Outre une présence remarquée des Russes, avec un nombre record de produits plus ou moins nouveaux, de l’avion de ligne à l’hélicoptère de combat (MS-21-310 à moteurs PD-14, SSJ100 Aurus, Mi-28NE, Ka-52E Alligator…), et sur le plan militaire l’acquisition de deux Airbus A330 MRTT supplémentaires pour les Émirats arabes unis, ainsi que deux A400M par l’Indonésie, les regards se sont surtout tournés vers les deux géants du transport aérien mondial.

Des annonces à relativiser

Au 31 octobre 2021 Airbus affichait un solde positif de « seulement » 125 commandes pour un total de 167 annulations depuis le début 2021. L’avionneur a triplé largement la mise en deux jours à Dubaï avec 408 appareils commandés. De son côté, son éternel rival Boeing était en avance fin octobre 2021, avec 309 commandes nettes (sur 720 avant annulations ou conversions) boostées notamment par les 140 et 258 737 MAX, respectivement pour Southwest Airlines et United Airlines. En revanche l’avionneur américain n’a pas dépassé la centaine de contrats cette semaine.

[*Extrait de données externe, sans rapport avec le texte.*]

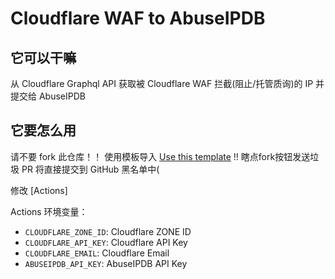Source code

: # Cloudflare WAF to AbuseIPDB

## 它可以干嘛

从 Cloudflare Graphql API 获取被 Cloudflare WAF 拦截(阻止/托管质询)的 IP 并提交给 AbuseIPDB

## 它要怎么用

请不要 fork 此仓库！！ 使用模板导入 [Use this template](https://github.com/MHG-LAB/Cloudflare-WAF-to-AbuseIPDB/generate) !! 瞎点fork按钮发送垃圾 PR 将直接提交到 GitHub 黑名单中(

修改 [Actions]

Actions 环境变量：
- `CLOUDFLARE_ZONE_ID`: Cloudflare ZONE ID
- `CLOUDFLARE_API_KEY`: Cloudflare API Key
- `CLOUDFLARE_EMAIL`: Cloudflare Email
- `ABUSEIPDB_API_KEY`: AbuseIPDB API Key

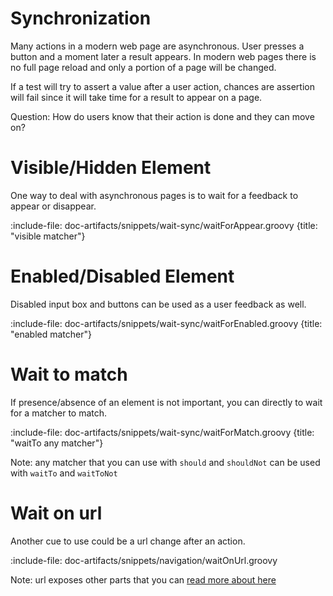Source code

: # Synchronization

Many actions in a modern web page are asynchronous. User presses a button and a moment later a result appears.
In modern web pages there is no full page reload and only a portion of a page will be changed. 

If a test will try to assert a value after a user action, chances are assertion will fail since it will take time 
for a result to appear on a page. 

Question: How do users know that their action is done and they can move on?  

# Visible/Hidden Element

One way to deal with asynchronous pages is to wait for a feedback to appear or disappear.

:include-file: doc-artifacts/snippets/wait-sync/waitForAppear.groovy {title: "visible matcher"}

# Enabled/Disabled Element

Disabled input box and buttons can be used as a user feedback as well.

:include-file: doc-artifacts/snippets/wait-sync/waitForEnabled.groovy {title: "enabled matcher"}

# Wait to match

If presence/absence of an element is not important, you can directly to wait for a matcher to match.

:include-file: doc-artifacts/snippets/wait-sync/waitForMatch.groovy {title: "waitTo any matcher"}

Note: any matcher that you can use with `should` and `shouldNot` can be used with `waitTo` and `waitToNot`

# Wait on url

Another cue to use could be a url change after an action.

:include-file: doc-artifacts/snippets/navigation/waitOnUrl.groovy

Note: url exposes other parts that you can [read more about here](browser/navigation#assert-url) 

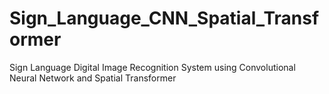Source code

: # Sign_Language_CNN_Spatial_Transformer
Sign Language Digital Image Recognition System using Convolutional Neural Network and Spatial Transformer
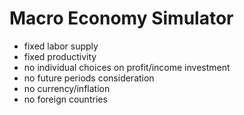 # Macro Economy Simulator

* fixed labor supply
* fixed productivity
* no individual choices on profit/income investment
* no future periods consideration
* no currency/inflation
* no foreign countries
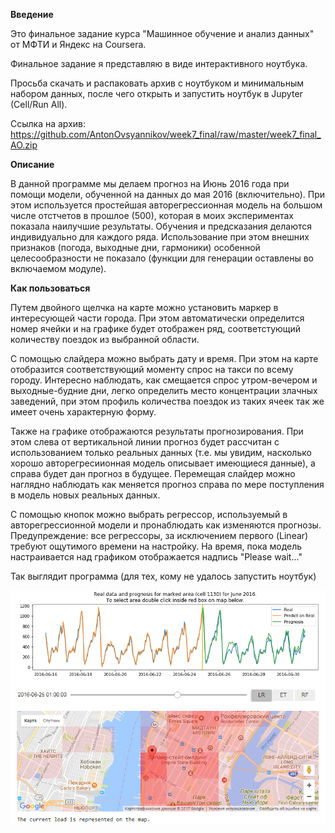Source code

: **Введение**

Это финальное задание курса "Машинное обучение и анализ данных" от МФТИ и Яндекс на Coursera.

Финальное задание я представляю в виде интерактивного ноутбука.

Просьба скачать и распаковать архив с ноутбуком и минимальным набором данных, после чего открыть и запустить ноутбук в Jupyter (Cell/Run All).

Ссылка на архив: https://github.com/AntonOvsyannikov/week7_final/raw/master/week7_final_AO.zip

**Описание**

В данной программе мы делаем прогноз на Июнь 2016 года при помощи модели, обученной на данных до мая 2016 (включительно). При этом используется простейшая авторегрессионная модель на большом числе отстчетов в прошлое (500), которая в моих экспериментах показала наилучшие результаты. Обучения и предсказания делаются индивидуально для каждого ряда. Использование при этом внешних признаков (погода, выходные дни, гармоники) особенной целесообразности не показало (функции для генерации оставлены во включаемом модуле).

**Как пользоваться**

Путем двойного щелчка на карте можно установить маркер в интересующей части города. При этом автоматически определится номер ячейки и на графике будет отображен ряд, соответстующий количеству поездок из выбранной области.

С помощью слайдера можно выбрать дату и время. При этом на карте отобразится соответствующий моменту спрос на такси по всему городу. Интересно наблюдать, как смещается спрос утром-вечером и выходные-будние дни, легко определить место концентрации злачных заведений, при этом профиль количества поездок из таких ячеек так же имеет очень характерную форму.

Также на графике отображаются результаты прогнозирования. При этом слева от вертикальной линии прогноз будет рассчитан с использованием только реальных данных (т.е. мы увидим, насколько хорошо авторегресиионная модель описывает имеющиеся данные), а справа будет дан прогноз в будущее. Перемещая слайдер можно наглядно наблюдать как меняется прогноз справа по мере поступления в модель новых реальных данных. 

С помощью кнопок можно выбрать регрессор, используемый в авторегрессионной модели и пронаблюдать как изменяются прогнозы. Предупреждение: все регрессоры, за исключением первого (Linear) требуют ощутимого времени на настройку. На время, пока модель настраивается над графиком отображается надпись "Please wait..."

Так выглядит программа (для тех, кому не удалось запустить ноутбук)

<img src="screen.png">

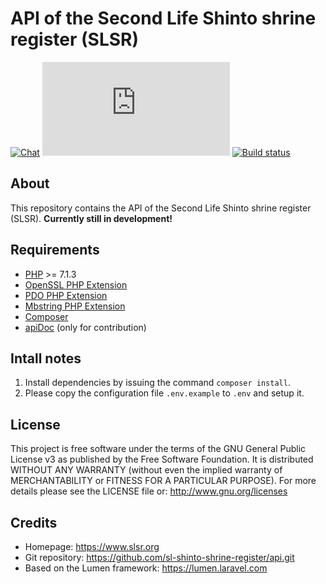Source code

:API of the Second Life Shinto shrine register (SLSR)
====================================================
[![Chat](https://discordapp.com/api/guilds/491727805885710336/widget.png?style=shield)](https://discord.gg/AeY5654)
[![All shrines](https://slsr.org/shrine-counter-badge.php?locale=en)](https://slsr.org/shrines)
[![Build status](https://travis-ci.org/sl-shinto-shrine-register/api.svg?branch=master)](https://travis-ci.org/sl-shinto-shrine-register/api)

About
-----
This repository contains the API of the Second Life Shinto shrine register (SLSR).
**Currently still in development!**

Requirements
------------
* [PHP](https://www.php.net) >= 7.1.3
* [OpenSSL PHP Extension](https://www.php.net/manual/en/book.openssl.php)
* [PDO PHP Extension](https://www.php.net/manual/en/book.pdo.php)
* [Mbstring PHP Extension](https://www.php.net/manual/en/book.mbstring.php)
* [Composer](https://getcomposer.org)
* [apiDoc](http://apidocjs.com) (only for contribution)

Intall notes
------------
1. Install dependencies by issuing the command `composer install`.
2. Please copy the configuration file `.env.example` to `.env` and setup it.

License
-------
This project is free software under the terms of the GNU General Public License v3 as published by the Free Software Foundation.
It is distributed WITHOUT ANY WARRANTY (without even the implied warranty of MERCHANTABILITY or FITNESS FOR A PARTICULAR PURPOSE).
For more details please see the LICENSE file or: http://www.gnu.org/licenses

Credits
-------
* Homepage: https://www.slsr.org
* Git repository: https://github.com/sl-shinto-shrine-register/api.git
* Based on the Lumen framework: https://lumen.laravel.com

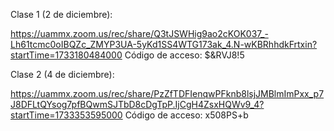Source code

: Clase 1 (2 de diciembre):

https://uammx.zoom.us/rec/share/Q3tJSWHig9ao2cKOK037_-Lh61tcmc0oIBQZc_ZMYP3UA-5yKd1SS4WTG173ak_4.N-wKBRhhdkFrtxin?startTime=1733180484000
Código de acceso: $&RVJ8!5


Clase 2 (4 de diciembre):

https://uammx.zoom.us/rec/share/PzZfTDFIenqwPFknb8lsjJMBlmImPxx_p7J8DFLtQYsog7pfBQwmSJTbD8cDgTpP.IjCgH4ZsxHQWv9_4?startTime=1733353595000
Código de acceso: x508PS+b
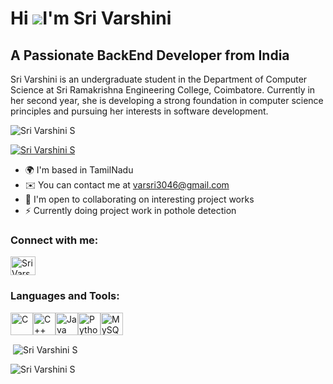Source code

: Hi ![](https://user-images.githubusercontent.com/18350557/176309783-0785949b-9127-417c-8b55-ab5a4333674e.gif)I'm Sri Varshini
======================================================================================================================================

A Passionate BackEnd Developer from India
-----------------

Sri Varshini is an undergraduate student in the Department of Computer Science at Sri Ramakrishna Engineering College, Coimbatore. Currently in her second year, she is developing a strong foundation in computer science principles and pursuing her interests in software development.

<p align="left"> <img src="https://komarev.com/ghpvc/?username=VARSHINI-S-30&label=Profile%20views&color=0e75b6&style=flat" alt="Sri Varshini S" /> </p>

<p align="left"> <a href="https://github.com/ryo-ma/github-profile-trophy"><img src="https://github-profile-trophy.vercel.app/?username=VARSHINI-S-30" alt="Sri Varshini S" /></a> </p>



* 🌍  I'm based in TamilNadu
* ✉️  You can contact me at [varsri3046@gmail.com](mailto:varsri3046@gmail.com)
* 🤝  I'm open to collaborating on interesting project works
* ⚡  Currently doing project work in pothole detection

<h3 align="left">Connect with me:</h3>
<p align="left">
<a href="https://www.linkedin.com/in/sri-varshini-singaraj-/" target="blank"><img align="center" src="https://raw.githubusercontent.com/rahuldkjain/github-profile-readme-generator/master/src/images/icons/Social/linked-in-alt.svg" alt="Sri Varshini" height="30" width="40" /></a>
</p>

<h3 align="left">Languages and Tools:</h3>
<p align="left">
<a href="https://docs.microsoft.com/en-us/cpp/?view=msvc-170" target="_blank" rel="noreferrer"><img src="https://raw.githubusercontent.com/danielcranney/readme-generator/main/public/icons/skills/c-colored.svg" width="36" height="36" alt="C" /></a><a href="https://docs.microsoft.com/en-us/cpp/?view=msvc-170" target="_blank" rel="noreferrer"><img src="https://raw.githubusercontent.com/danielcranney/readme-generator/main/public/icons/skills/cplusplus-colored.svg" width="36" height="36" alt="C++" /></a><a href="https://www.oracle.com/java/" target="_blank" rel="noreferrer"><img src="https://raw.githubusercontent.com/danielcranney/readme-generator/main/public/icons/skills/java-colored.svg" width="36" height="36" alt="Java" /></a><a href="https://www.python.org/" target="_blank" rel="noreferrer"><img src="https://raw.githubusercontent.com/danielcranney/readme-generator/main/public/icons/skills/python-colored.svg" width="36" height="36" alt="Python" /></a><a href="https://www.mysql.com/" target="_blank" rel="noreferrer"><img src="https://raw.githubusercontent.com/danielcranney/readme-generator/main/public/icons/skills/mysql-colored.svg" width="36" height="36" alt="MySQL" /></a>
</p>




<p>&nbsp;<img align="center" src="https://github-readme-stats.vercel.app/api?username=VARSHINI-S-30&show_icons=true&locale=en" alt="Sri Varshini S" /></p>

<p><img align="center" src="https://github-readme-streak-stats.herokuapp.com/?user=VARSHINI-S-30&" alt="Sri Varshini S" /></p>
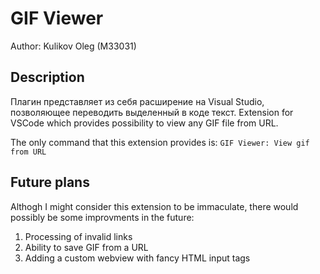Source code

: # GIF Viewer
Author: Kulikov Oleg (M33031)

## Description
Плагин представляет из себя расширение на Visual Studio, позволяющее переводить выделенный в коде текст.
Extension for VSCode which provides possibility to view any GIF file from URL.

The only command that this extension provides is: `GIF Viewer: View gif from URL`

## Future plans
Althogh I might consider this extension to be immaculate, there would possibly be some improvments in the future:
1. Processing of invalid links 
2. Ability to save GIF from a URL
3. Adding a custom webview with fancy HTML input tags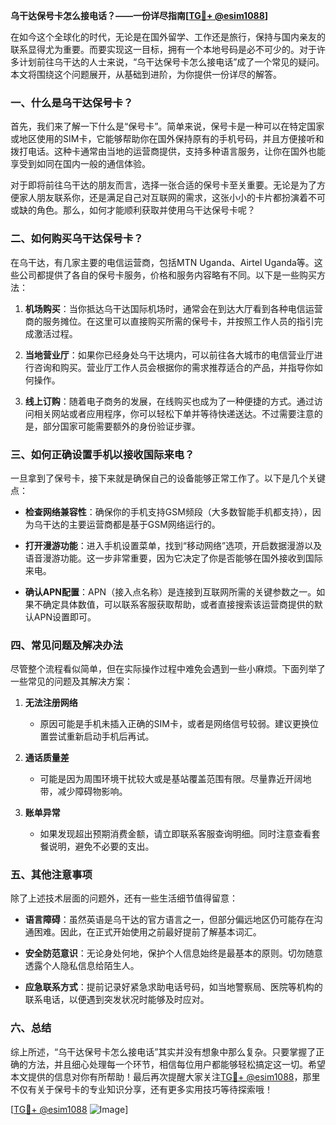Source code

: **乌干达保号卡怎么接电话？——一份详尽指南[[TG💪+ @esim1088](https://t.me/s/esim1088)]**

在如今这个全球化的时代，无论是在国外留学、工作还是旅行，保持与国内亲友的联系显得尤为重要。而要实现这一目标，拥有一个本地号码是必不可少的。对于许多计划前往乌干达的人士来说，“乌干达保号卡怎么接电话”成了一个常见的疑问。本文将围绕这个问题展开，从基础到进阶，为你提供一份详尽的解答。

### 一、什么是乌干达保号卡？

首先，我们来了解一下什么是“保号卡”。简单来说，保号卡是一种可以在特定国家或地区使用的SIM卡，它能够帮助你在国外保持原有的手机号码，并且方便接听和拨打电话。这种卡通常由当地的运营商提供，支持多种语言服务，让你在国外也能享受到如同在国内一般的通信体验。

对于即将前往乌干达的朋友而言，选择一张合适的保号卡至关重要。无论是为了方便家人朋友联系你，还是满足自己对互联网的需求，这张小小的卡片都扮演着不可或缺的角色。那么，如何才能顺利获取并使用乌干达保号卡呢？

### 二、如何购买乌干达保号卡？

在乌干达，有几家主要的电信运营商，包括MTN Uganda、Airtel Uganda等。这些公司都提供了各自的保号卡服务，价格和服务内容略有不同。以下是一些购买方法：

1. **机场购买**：当你抵达乌干达国际机场时，通常会在到达大厅看到各种电信运营商的服务摊位。在这里可以直接购买所需的保号卡，并按照工作人员的指引完成激活过程。
   
2. **当地营业厅**：如果你已经身处乌干达境内，可以前往各大城市的电信营业厅进行咨询和购买。营业厅工作人员会根据你的需求推荐适合的产品，并指导你如何操作。

3. **线上订购**：随着电子商务的发展，在线购买也成为了一种便捷的方式。通过访问相关网站或者应用程序，你可以轻松下单并等待快递送达。不过需要注意的是，部分国家可能需要额外的身份验证步骤。

### 三、如何正确设置手机以接收国际来电？

一旦拿到了保号卡，接下来就是确保自己的设备能够正常工作了。以下是几个关键点：

- **检查网络兼容性**：确保你的手机支持GSM频段（大多数智能手机都支持），因为乌干达的主要运营商都是基于GSM网络运行的。
  
- **打开漫游功能**：进入手机设置菜单，找到“移动网络”选项，开启数据漫游以及语音漫游功能。这一步非常重要，因为它决定了你是否能够在国外接收到国际来电。

- **确认APN配置**：APN（接入点名称）是连接到互联网所需的关键参数之一。如果不确定具体数值，可以联系客服获取帮助，或者直接搜索该运营商提供的默认APN设置即可。

### 四、常见问题及解决办法

尽管整个流程看似简单，但在实际操作过程中难免会遇到一些小麻烦。下面列举了一些常见的问题及其解决方案：

1. **无法注册网络**  
   - 原因可能是手机未插入正确的SIM卡，或者是网络信号较弱。建议更换位置尝试重新启动手机后再试。
   
2. **通话质量差**  
   - 可能是因为周围环境干扰较大或是基站覆盖范围有限。尽量靠近开阔地带，减少障碍物影响。

3. **账单异常**  
   - 如果发现超出预期消费金额，请立即联系客服查询明细。同时注意查看套餐说明，避免不必要的支出。

### 五、其他注意事项

除了上述技术层面的问题外，还有一些生活细节值得留意：

- **语言障碍**：虽然英语是乌干达的官方语言之一，但部分偏远地区仍可能存在沟通困难。因此，在正式开始使用之前最好提前了解基本词汇。
  
- **安全防范意识**：无论身处何地，保护个人信息始终是最基本的原则。切勿随意透露个人隐私信息给陌生人。

- **应急联系方式**：提前记录好紧急求助电话号码，如当地警察局、医院等机构的联系电话，以便遇到突发状况时能够及时应对。

### 六、总结

综上所述，“乌干达保号卡怎么接电话”其实并没有想象中那么复杂。只要掌握了正确的方法，并且细心处理每一个环节，相信每位用户都能够轻松搞定这一切。希望本文提供的信息对你有所帮助！最后再次提醒大家关注[TG💪+ @esim1088](https://t.me/s/esim1088)，那里不仅有关于保号卡的专业知识分享，还有更多实用技巧等待探索哦！

[[TG💪+ @esim1088](https://t.me/s/esim1088) ![Image](https://i.postimg.cc/4NQfJmqS/Snipaste-2025-05-13-00-14-12.png)]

Avec désormais plus de 400 commandes des deux côtés sur 2021, (plus de 500 pour Airbus si l’on inclut la lettre d’intention annoncée aussi à Dubaï de 111 appareils pour le loueur américain ALC), les deux poids-lourds de l’industrie aéronautique mondiale continuent de se défier tout en surfant sur des projections optimistes sur l’avenir.

D’ici à 2040, l’avionneur européen prévoit que les compagnies aériennes auront besoin de 39.000 appareils, alors que l’américain a évalué les besoins en avions neufs à 43.500 appareils. La différence s’explique par le fait que Boeing inclue les avions régionaux dans son étude, et pas Airbus. Ils s’accordent sur un taux de croissance du transport aérien d’environ 4% par an sur les 20 ans à venir.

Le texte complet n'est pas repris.